Although the 2013 allocation for disability services has been reduced by 1.2%, the Health Service Executive (HSE) National Service Plan includes an additional €4m to provide training places and day services for school-leavers and Rehabilitative / Lifeskills Training (RT) graduates in 2013. This funding is being allocated to each HSE Region based on its percentage of population. Both the voluntary sector and the HSE are committed to the best use of the funding in a creative and flexible manner so as to secure as many places as possible for this cohort.

The demand for services for school-leavers continues to grow. Information on the final numbers of young people who require training places or day supports is being collated and plans to meet their requirements finalised. Final figures are expected from the HSE shortly, but are likely to exceed last year’s total of 700. Providing the level of services required within the additional funding provided will continue to be a challenge. Work in this area will be progressed largely in line with the HSE guidance document developed in 2012, which led to the successful placement of 99% of RT graduates and 96% of school leavers last year.

In respect of the specific question asked by the Deputy, as it relates to service matters I have arranged for the question to be referred to the Health Service Executive for direct reply to the Deputy.

Housing Grant Applications

Questions (651)

Finian McGrath

Question:

651. Deputy Finian McGrath asked the Minister for Health if there is any funding or Health Service Executive scheme for a couple in their 90s who need a bath to shower conversion in view of the fact that the local council has no funds; if he will advise the couple on their options in receiving support in adapting their home to their current needs; and if he will make a statement on the matter. [31598/13]

View answer

Written answers (Question to Health)

The scheme referred to by the Deputy is a matter for the Department of the Environment,Community and Local Government and as such the Minister for Health Dr. James Reilly has no function in this matter.

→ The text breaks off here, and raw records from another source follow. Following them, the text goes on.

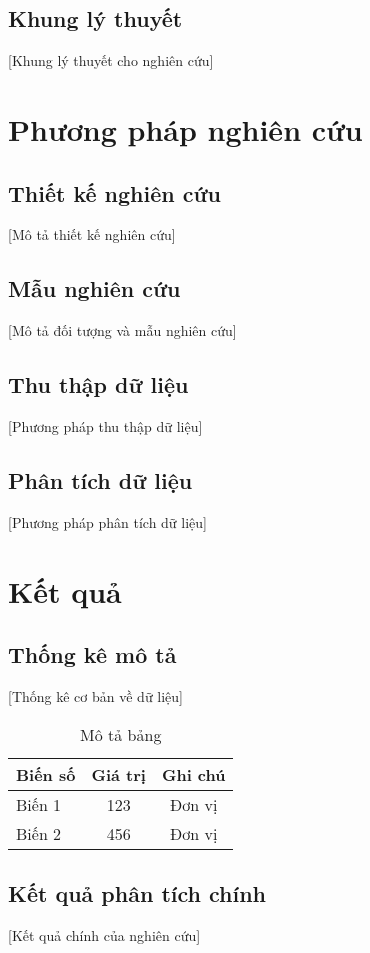 \documentclass[12pt,a4paper]{article}
\begin{document}
\subsection{Khung lý thuyết}
[Khung lý thuyết cho nghiên cứu]

\section{Phương pháp nghiên cứu}

\subsection{Thiết kế nghiên cứu}
[Mô tả thiết kế nghiên cứu]

\subsection{Mẫu nghiên cứu}
[Mô tả đối tượng và mẫu nghiên cứu]

\subsection{Thu thập dữ liệu}
[Phương pháp thu thập dữ liệu]

\subsection{Phân tích dữ liệu}
[Phương pháp phân tích dữ liệu]

\section{Kết quả}

\subsection{Thống kê mô tả}
[Thống kê cơ bản về dữ liệu]

\begin{table}[h]
\centering
\caption{Mô tả bảng}
\label{tab:example}
\begin{tabular}{|l|c|c|}
\hline
Biến số & Giá trị & Ghi chú \\
\hline
Biến 1 & 123 & Đơn vị \\
Biến 2 & 456 & Đơn vị \\
\hline
\end{tabular}
\end{table}

\subsection{Kết quả phân tích chính}
[Kết quả chính của nghiên cứu]
\end{document}
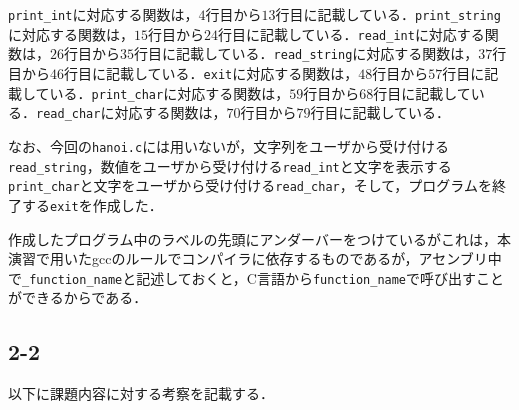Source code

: \documentclass[a4j,11pt]{jarticle}
\begin{document}
\verb|print_int|に対応する関数は，$4$行目から$13$行目に記載している．\verb|print_string|に対応する関数は，$15$行目から$24$行目に記載している．\verb|read_int|に対応する関数は，$26$行目から$35$行目に記載している．\verb|read_string|に対応する関数は，$37$行目から$46$行目に記載している．\verb|exit|に対応する関数は，$48$行目から$57$行目に記載している．\verb|print_char|に対応する関数は，$59$行目から$68$行目に記載している．\verb|read_char|に対応する関数は，$70$行目から$79$行目に記載している．

なお、今回の\verb|hanoi.c|には用いないが，文字列をユーザから受け付ける\verb|read_string|，数値をユーザから受け付ける\verb|read_int|と文字を表示する\verb|print_char|と文字をユーザから受け付ける\verb|read_char|，そして，プログラムを終了する\verb|exit|を作成した．
  
作成したプログラム中のラベルの先頭にアンダーバーをつけているがこれは，本演習で用いたgccのルールでコンパイラに依存するものであるが，アセンブリ中で\verb|_function_name|と記述しておくと，C言語から\verb|function_name|で呼び出すことができるからである．

 \subsection{2-2}
以下に課題内容に対する考察を記載する．
\end{document}
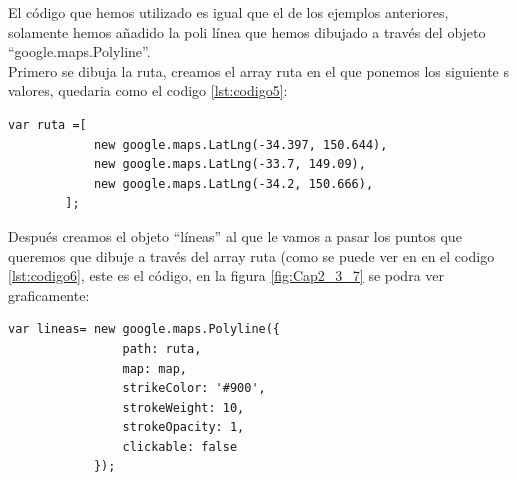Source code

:     
     \hspace*{1cm}El código que hemos utilizado es igual que el de los ejemplos anteriores,           solamente hemos añadido la poli línea que hemos dibujado a través del objeto        “google.maps.Polyline”.\\
    Primero se dibuja la ruta, creamos el array ruta en el que ponemos los siguiente     s valores, quedaria como el codigo \ref{lst:codigo5}:\\
    
    \begin{lstlisting}[language=HTML, caption=Array de rutas, label=lst:codigo5]
    	var ruta =[
    		new google.maps.LatLng(-34.397, 150.644),
    		new google.maps.LatLng(-33.7, 149.09),
    		new google.maps.LatLng(-34.2, 150.666),
    	];
    \end{lstlisting}
    
     \hspace*{1cm}Después creamos el objeto “líneas” al que le vamos a pasar los puntos que queremos que dibuje a través del array ruta (como se puede ver en en el codigo \ref{lst:codigo6}, este es el código, en la figura \ref {fig:Cap2_3_7} se podra ver graficamente:\\
    
    \begin{lstlisting}[language=HTML, caption=Polilinea, label=lst:codigo6]
    	var lineas= new google.maps.Polyline({
				path: ruta,
				map: map,
				strikeColor: '#900',
				strokeWeight: 10,
				strokeOpacity: 1,
				clickable: false
			});
    \end{lstlisting}
    
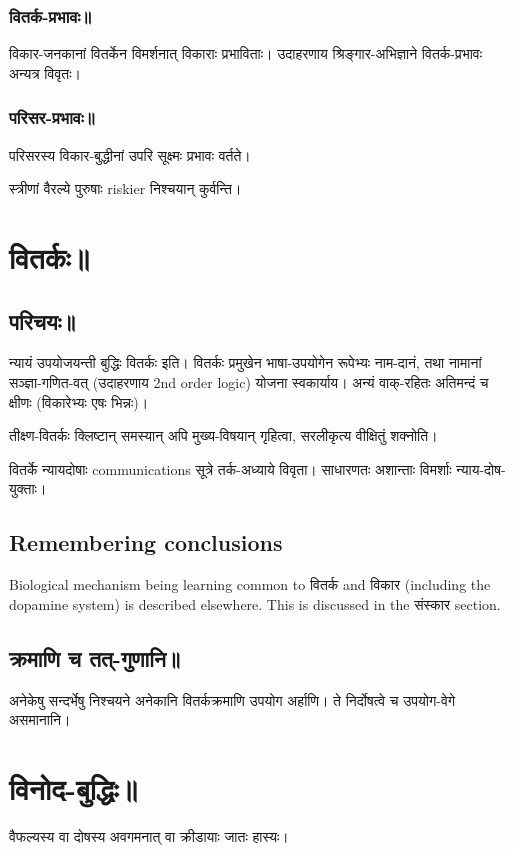 \documentclass[oneside, article]{memoir}
\begin{document}
\subsubsection{वितर्क-प्रभावः॥}
विकार-जनकानां वितर्केन विमर्शनात् विकाराः प्रभाविताः। उदाहरणाय श्रिङ्गार-अभिज्ञाने वितर्क-प्रभावः अन्यत्र विवृतः।

\subsubsection{परिसर-प्रभावः॥}
परिसरस्य विकार-बुद्धीनां उपरि सूक्ष्मः प्रभावः वर्तते।

स्त्रीणां‌ वैरल्ये पुरुषाः riskier निश्चयान् कुर्वन्ति।

\section{वितर्कः॥}
\subsection{परिचयः॥}
न्यायं उपयोजयन्ती बुद्धिः‌ वितर्कः इति। वितर्कः प्रमुखेन भाषा-उपयोगेन रूपेभ्यः नाम-दानं, तथा नामानां सञ्ज्ञा-गणित-वत् (उदाहरणाय 2nd order logic) योजना स्वकार्याय। अन्यं वाक्-रहितः अतिमन्दं च क्षीणः (विकारेभ्यः एषः भिन्नः)।

तीक्ष्ण-वितर्कः क्लिष्टान् समस्यान् अपि मुख्य-विषयान् गृहित्वा, सरलीकृत्य वीक्षितुं शक्नोति।

वितर्के न्यायदोषाः communications सूत्रे तर्क-अध्याये विवृता। साधारणतः अशान्ताः विमर्शाः न्याय-दोष-युक्ताः।

\subsection{Remembering conclusions}
Biological mechanism being learning common to वितर्क and विकार (including the dopamine system) is described elsewhere. This is discussed in the संस्कार section.

\subsection{क्रमाणि च तत्-गुणानि॥}
अनेकेषु सन्दर्भेषु निश्चयने अनेकानि वितर्कक्रमाणि उपयोग अर्हाणि। ते निर्दोषत्वे च उपयोग-वेगे असमानानि।

\section{विनोद-बुद्धिः॥}
वैफल्यस्य वा दोषस्य अवगमनात् वा क्रीडायाः जातः हास्यः।
\end{document}
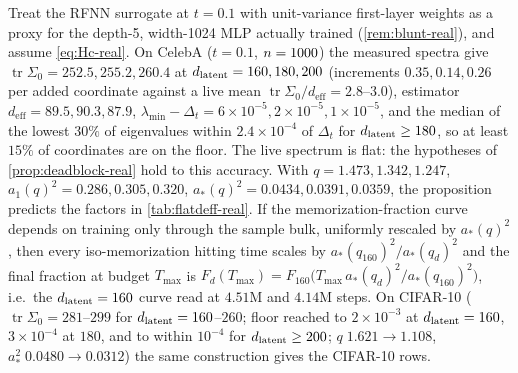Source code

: \begin{corollary}\label{cor:flatdeff-real}
Treat the RFNN surrogate at $t=0.1$ with unit-variance first-layer weights as a proxy for the depth-5, width-1024 MLP actually trained (\cref{rem:blunt-real}), and assume \eqref{eq:Hc-real}. On CelebA ($t=0.1$, $\nsamp=1000$) the measured spectra give $\operatorname{tr}\Sigma_0=252.5,255.2,260.4$ at $\dlat=160,180,200$ (increments $0.35,0.14,0.26$ per added coordinate against a live mean $\operatorname{tr}\Sigma_0/d_{\mathrm{eff}}=2.8$--$3.0$), estimator $d_{\mathrm{eff}}=89.5,90.3,87.9$, $\lambda_{\min}-\Delta_t=6\times10^{-5},2\times10^{-5},1\times10^{-5}$, and the median of the lowest $30\%$ of eigenvalues within $2.4\times10^{-4}$ of $\Delta_t$ for $\dlat\ge180$, so at least $15\%$ of coordinates are on the floor. The live spectrum is flat: the hypotheses of \cref{prop:deadblock-real} hold to this accuracy. With $q=1.473,1.342,1.247$, $a_1(q)^2=0.286,0.305,0.320$, $a_\ast(q)^2=0.0434,0.0391,0.0359$, the proposition predicts the factors in \cref{tab:flatdeff-real}. If the memorization-fraction curve depends on training only through the sample bulk, uniformly rescaled by $a_\ast(q)^2$, then every iso-memorization hitting time scales by $a_\ast(q_{160})^2/a_\ast(q_d)^2$ and the final fraction at budget $T_{\max}$ is $F_d(T_{\max})=F_{160}\big(T_{\max}\,a_\ast(q_d)^2/a_\ast(q_{160})^2\big)$, i.e.\ the $\dlat=160$ curve read at $4.51$M and $4.14$M steps. On CIFAR-10 ($\operatorname{tr}\Sigma_0=281$--$299$ for $\dlat=160$--$260$; floor reached to $2\times10^{-3}$ at $\dlat=160$, $3\times10^{-4}$ at $180$, and to within $10^{-4}$ for $\dlat\ge200$; $q\;1.621\to1.108$, $a_\ast^2\;0.0480\to0.0312$) the same construction gives the CIFAR-10 rows.
\end{corollary}

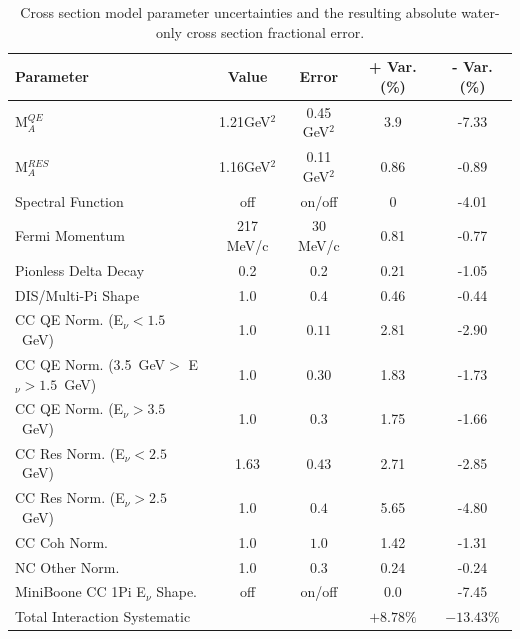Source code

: \begin{table}[h]
\centering
\caption{Cross section model parameter uncertainties and the resulting absolute water-only cross section fractional error.}
\begin{tabular}{lcccc}\toprule\midrule
\renewcommand{\arraystretch}{1.1}
Parameter &  Value & Error & + Var. (\%) & - Var. (\%)
\\ \midrule
M$_A^{QE}$ & 1.21GeV$^2$ & 0.45 GeV$^2$ & 3.9 & -7.33\\
\midrule
M$_A^{RES}$ & 1.16GeV$^2$ & 0.11 GeV$^2$ & 0.86 & -0.89\\
\midrule
Spectral Function & off & on/off & 0 & -4.01\\
\midrule
Fermi Momentum & 217 MeV/c  & 30 MeV/c & 0.81 & -0.77\\
\midrule
Pionless Delta Decay & 0.2 & 0.2 & 0.21 & -1.05\\
\midrule
DIS/Multi-Pi Shape & 1.0 & 0.4 &  0.46 & -0.44\\
\midrule
CC QE Norm. (E$_\nu < 1.5$~GeV) & 1.0 & $0.11$ & 2.81 & -2.90\\
\midrule
CC QE Norm. (3.5~GeV$>$ E$_\nu > 1.5$~GeV) & 1.0 & $0.30$ & 1.83 & -1.73\\
\midrule
CC QE Norm. (E$_\nu > 3.5$~GeV) & 1.0 & $0.3$ & 1.75 & -1.66\\
\midrule
CC Res Norm. (E$_\nu < 2.5$~GeV) & 1.63 & $0.43$ & 2.71 & -2.85\\
\midrule
CC Res Norm. (E$_\nu > 2.5$~GeV) & 1.0 & $0.4$ & 5.65 & -4.80\\
\midrule
CC Coh Norm. & 1.0 & $1.0$ & 1.42 & -1.31\\
\midrule
NC Other Norm. & 1.0 & $0.3$ & 0.24 & -0.24\\
\midrule
MiniBoone CC 1Pi E$_\nu$ Shape. & off & on/off & 0.0 & -7.45\\
\midrule
\midrule
Total Interaction Systematic & &&$+8.78\% $  & $-13.43\%$  \\
\midrule
\bottomrule
\end{tabular}
\label{tab:XSecPar}
\end{table}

Special Educational Needs Services Provision

Questions (652)

Pearse Doherty

Question:

652. Deputy Pearse Doherty asked the Minister for Health if detailed consideration has been given to the 2010 Framework for Action for the Inclusion of Children with Special Needs in Early Childhood Education Settings in determining the future of specialist preschools in County Donegal; if he is satisfied that the decision to close St. Agnes' preschool and his lack of commitment to retain the specialist preschool in Ballaghderg is consistent with the policy recommendations; and if he will make a statement on the matter. [31627/13]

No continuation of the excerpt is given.